Prior studies have demonstrated that Ki67 does provide prognostic value for recurrence, supporting the recommendations of the IKWG for use of Ki67 as a prognostic biomarker in this population with HR-positive, HER2-negative EBC. In a meta-analysis of 12,155 patients with early breast cancer, Ki67 positivity was associated with increased risk of recurrence as well as worse overall and DFS in both node-positive and node-negative patients.²¹ However, Ki67 has not demonstrated to predict response to adjuvant chemoendocrine therapy versus endocrine therapy alone. Ki67 assessment of tumor tissue from the International Breast Cancer Study Group (IBCSG) Trials VIII and IX found that among 1521 patients with endocrine-sensitive tumors, high Ki67 (≥ 19%) did not predict efficacy of adjuvant chemoendocrine therapy compared with endocrine therapy alone though Ki67 was prognostic.²² Studies evaluating the predictive role of Ki67 are scarce and variable cutoffs and methods of measurement limit their interpretation. Data from adjuvant trials suggest that high Ki67 may predict benefit for a taxane-based regimen compared with a non-taxane regimen.^11,12,23

Although use of Ki67 to guide decisions on adjuvant chemotherapy is uncertain, it may have a role in guiding the use of adjuvant CDK 4/6 inhibitor therapy in high-risk HR-positive, HER2-negative localized breast cancer. Results from the monarchE trial indicated that a high Ki67 (≥ 20%) was associated with a higher recurrence risk and greater absolute benefit from adjuvant abemaciclib.¹⁹

The use of Ki67 is challenging due to its lack of standardization, inter-observer variability, and arbitrary cutoffs.^18,24 For these reasons, the American Society of Clinical Oncology (ASCO) Clinical Practice Guideline recommends that in terms of guiding adjuvant chemotherapy and endocrine therapy, Ki67 should only be used in conjunction with other parameters and in patients without access to genomic assays.¹⁴ Our results support these recommendations as we found that Ki67 cannot be reliably used to identify patients with low or high RS who ultimately benefit from chemotherapy. Interestingly, retrospective analyses from our study indicated that at our institution, higher Ki67 was associated with increased use of chemotherapy in patients with intermediate/low RS. This may reflect Ki67’s association with other adverse prognostic factors such as larger tumor size and positive axillary nodes.

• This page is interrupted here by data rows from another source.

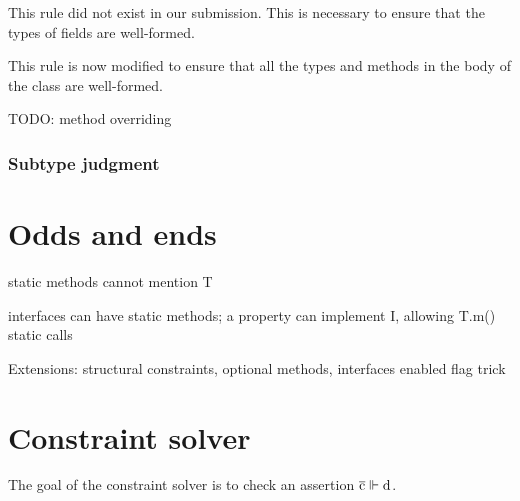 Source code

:\documentclass[preprint,nocopyrightspace,9pt]{sigplanconf}
\begin{document}
This rule did not exist in our submission. This is necessary to ensure
that the types of fields are well-formed.



This rule is now modified to ensure that all the types and methods in
the body of the class are well-formed.


TODO: method overriding


\subsubsection{
        Subtype judgment
}



\section{Odds and ends}

static methods cannot mention T

interfaces can have static methods; a property can implement I,
allowing T.m() static calls

Extensions: structural constraints, optional methods, interfaces
        enabled flag trick


\section{Constraint solver}

The goal of the constraint solver is 
to check an assertion $\xbar{c} \vdashC \Xcd{d}$.
\end{document}
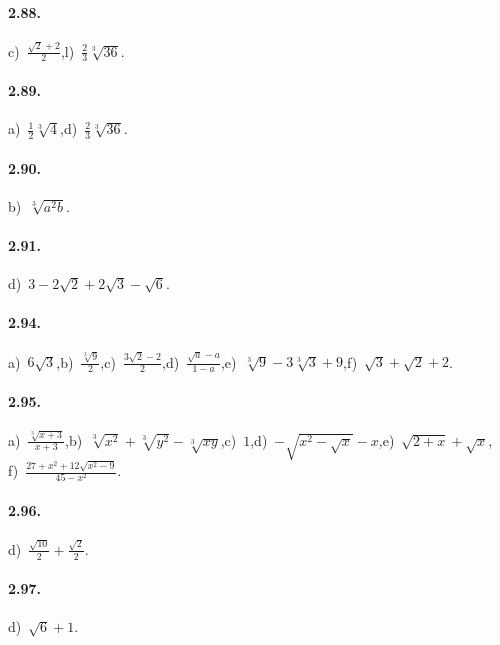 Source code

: \begin{multicols}{2}
\paragraph{2.88.}
c)~$\frac{\sqrt 2+2} 2$,\quad l)~$\frac 2 3\sqrt[3]{36}$.

\paragraph{2.89.}
a)~$\frac{1}{2}\sqrt[3]{4}$,\quad d)~$\frac{2}{3}\sqrt[3]{36}$.

\paragraph{2.90.}
b)~$\sqrt[3]{a^2b}$.

\paragraph{2.91.}
d)~$3-2\sqrt 2+2\sqrt 3-\sqrt 6$.
\end{multicols}

\paragraph{2.94.}
a)~$6\sqrt{3}$,\quad b)~$\frac{\sqrt[3]{9}}{2}$,\quad c)~$\frac{3\sqrt{2}-2}{2}$,\quad d)~$\frac{\sqrt{a}-a}{1-a}$,\quad e)~$\sqrt[3]{9}-3\sqrt[3]{3}+9$,\quad f)~$\sqrt{3}+\sqrt{2}+2$.

\paragraph{2.95.}
a)~$\frac{\sqrt[3]{x+3}}{x+3}$,\quad b)~$\sqrt[3]{x^2}+\sqrt[3]{y^2}-\sqrt[3]{xy}$,\quad c)~$1$,\quad d)~$-\sqrt{x^2-\sqrt{x}}-x$,\quad e)~$\sqrt{2+x}+\sqrt{x}$,\protect\\
\quad f)~$\frac{27+x^2+12\sqrt{x^2-9}}{45-x^2}$.

\begin{multicols}{2}
\paragraph{2.96.}
d)~$\frac{\sqrt{10}} 2+\frac{\sqrt 2} 2$.

\paragraph{2.97.}
d)~$\sqrt 6+1$.
\end{multicols}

Our results on the association between Ki67 and RS are consistent with previously reported data from prospective trials. Prospective analyses of patients from the West German Study Group Phase III PlanB trial showed a weak to moderate correlation between RS and Ki67 in patients with early HR-positive breast cancer. Among patients with low Ki67 (0–9%), less than 10% of patients had high RS. In patients with high Ki67 of greater than 39%, nearly 10% had RS 0–25.²⁵ These distributions support the lack of a strong overall correlation between Ki67 and RS.

The results of our study provide additional information by evaluating the correlation between RS and Ki67 using the IKWG classification.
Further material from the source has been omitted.